As the field of synthetic organic chemistry barrels ahead, interest in increasingly nuanced and multifunctional reagents only grows. My own experience, honed through troubleshooting stubborn routes or scaling up hit molecules for deeper biological testing, echoes the opinions heard from clients and collaborators. Each successful campaign benefits not just from imagination but also from practical, dependable building blocks that cut through uncertainty.
2-Cyanopyridine-3-boronic acid lands at the intersection of utility, versatility, and reproducibility. Many are now exploring what else can be done with smart combinations of electron-withdrawing and heteroatomic groups, hunting for the next leap in efficiency and impact. In the years ahead, ongoing collaboration between supplier QC teams, academic experts, and nimble start-ups will shape the next generation of chemical tools.

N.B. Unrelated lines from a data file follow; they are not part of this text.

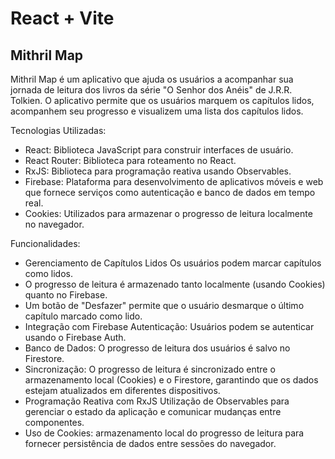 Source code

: # React + Vite

<h2>Mithril Map</h2>
Mithril Map é um aplicativo que ajuda os usuários a acompanhar sua jornada de leitura dos livros da série "O Senhor dos Anéis" de J.R.R. Tolkien. O aplicativo permite que os usuários marquem os capítulos lidos, acompanhem seu progresso e visualizem uma lista dos capítulos lidos.


Tecnologias Utilizadas:

<ul>
  <li>React: Biblioteca JavaScript para construir interfaces de usuário. </li>
  <li>React Router: Biblioteca para roteamento no React. </li>
  <li>RxJS: Biblioteca para programação reativa usando Observables. </li>
  <li>Firebase: Plataforma para desenvolvimento de aplicativos móveis e web que fornece serviços como autenticação e banco de dados em tempo real. </li>
  <li>Cookies: Utilizados para armazenar o progresso de leitura localmente no navegador.</li>
</ul>


Funcionalidades:

<ul>
  <li>Gerenciamento de Capítulos Lidos Os usuários podem marcar capítulos como lidos. </li>
  <li>O progresso de leitura é armazenado tanto localmente (usando Cookies) quanto no Firebase. </li>
  <li>Um botão de "Desfazer" permite que o usuário desmarque o último capítulo marcado como lido. </li>
  <li>Integração com Firebase Autenticação: Usuários podem se autenticar usando o Firebase Auth.</li>
  <li>Banco de Dados: O progresso de leitura dos usuários é salvo no Firestore. </li>
  <li>Sincronização: O progresso de leitura é sincronizado entre o armazenamento local (Cookies) e o Firestore, garantindo que os dados estejam atualizados em diferentes dispositivos. </li>
  <li>Programação Reativa com RxJS Utilização de Observables para gerenciar o estado da aplicação e comunicar mudanças entre componentes. </li>
  <li>Uso de Cookies: armazenamento local do progresso de leitura para fornecer persistência de dados entre sessões do navegador.</li>
</ul>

For anyone considering new directions in molecule assembly, whether for drug leads, crop protections agents, or cutting-edge materials, this compound deserves a spot at the table. With open literature guiding method development, easily accessible analytical techniques for quality control, and supplier responsiveness growing every year, hurdles continue to shrink.
My experience mirrors the broader consensus: 2-Cyanopyridine-3-boronic acid acts as a catalyst not just in chemical terms but in the entire discovery process. Its design blends practicality with creativity, offering room for new solutions and real-world progress. With careful handling and data-informed choice, more scientists find themselves reaching breakthroughs and building better, faster, and smarter than before.